Aim of the exercise
Each record below should be output verbatim, without pictures.

Materials provided

★ ★ ★ ★ ★ ★ ★

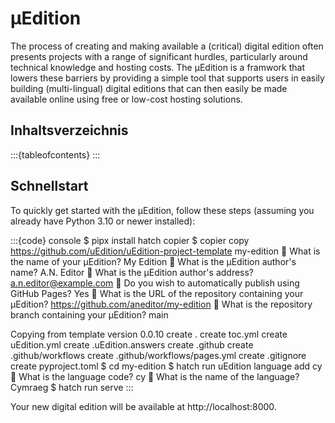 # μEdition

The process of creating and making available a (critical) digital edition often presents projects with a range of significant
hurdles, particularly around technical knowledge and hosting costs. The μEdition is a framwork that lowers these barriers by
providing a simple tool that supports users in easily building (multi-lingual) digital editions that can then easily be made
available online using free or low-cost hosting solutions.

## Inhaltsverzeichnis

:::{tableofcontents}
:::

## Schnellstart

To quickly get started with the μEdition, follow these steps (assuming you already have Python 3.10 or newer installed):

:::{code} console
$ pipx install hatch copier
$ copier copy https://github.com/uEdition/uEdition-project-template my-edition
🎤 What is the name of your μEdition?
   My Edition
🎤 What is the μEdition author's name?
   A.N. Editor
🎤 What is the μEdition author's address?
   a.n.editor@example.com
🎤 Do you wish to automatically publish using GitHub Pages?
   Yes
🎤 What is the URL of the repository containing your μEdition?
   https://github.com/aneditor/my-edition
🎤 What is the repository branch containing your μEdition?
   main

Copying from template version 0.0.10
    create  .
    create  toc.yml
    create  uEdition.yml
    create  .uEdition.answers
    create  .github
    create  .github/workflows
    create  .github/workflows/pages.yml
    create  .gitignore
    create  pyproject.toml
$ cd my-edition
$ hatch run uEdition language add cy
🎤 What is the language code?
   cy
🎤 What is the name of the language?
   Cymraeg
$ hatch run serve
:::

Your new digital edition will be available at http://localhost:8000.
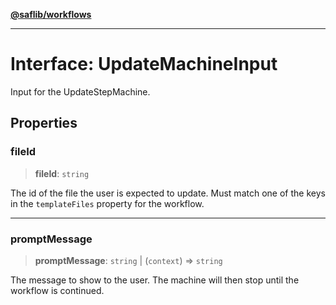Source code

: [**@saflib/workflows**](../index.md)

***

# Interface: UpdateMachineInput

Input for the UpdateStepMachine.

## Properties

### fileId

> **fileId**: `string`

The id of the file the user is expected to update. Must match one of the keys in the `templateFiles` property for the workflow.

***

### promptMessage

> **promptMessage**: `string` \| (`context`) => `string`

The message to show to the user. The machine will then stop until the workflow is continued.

★ ★ ★ ★ ★ ★ ★

Response below
 # μEdition

The process of creating and making available a (critical) digital edition often presents projects with a range of significant
hurdles, particularly around technical knowledge and hosting costs. The μEdition is a framwork that lowers these barriers by
providing a simple tool that supports users in easily building (multi-lingual) digital editions that can then easily be made
available online using free or low-cost hosting solutions.

## Inhaltsverzeichnis

:::{tableofcontents}
:::

## Schnellstart

To quickly get started with the μEdition, follow these steps (assuming you already have Python 3.10 or newer installed):

:::{code} console
$ pipx install hatch copier
$ copier copy https://github.com/uEdition/uEdition-project-template my-edition
🎤 What is the name of your μEdition?
   My Edition
🎤 What is the μEdition author's name?
   A.N. Editor
🎤 What is the μEdition author's address?
   a.n.editor@example.com
🎤 Do you wish to automatically publish using GitHub Pages?
   Yes
🎤 What is the URL of the repository containing your μEdition?
   https://github.com/aneditor/my-edition
🎤 What is the repository branch containing your μEdition?
   main

Copying from template version 0.0.10
    create  .
    create  toc.yml
    create  uEdition.yml
    create  .uEdition.answers
    create  .github
    create  .github/workflows
    create  .github/workflows/pages.yml
    create  .gitignore
    create  pyproject.toml
$ cd my-edition
$ hatch run uEdition language add cy
🎤 What is the language code?
   cy
🎤 What is the name of the language?
   Cymraeg
$ hatch run serve
:::

Your new digital edition will be available at http://localhost:8000.
Source code

: [**@saflib/workflows**](../index.md)

***

# Interface: UpdateMachineInput

Input for the UpdateStepMachine.

## Properties

### fileId

> **fileId**: `string`

The id of the file the user is expected to update. Must match one of the keys in the `templateFiles` property for the workflow.

***

### promptMessage

> **promptMessage**: `string` \| (`context`) => `string`

The message to show to the user. The machine will then stop until the workflow is continued.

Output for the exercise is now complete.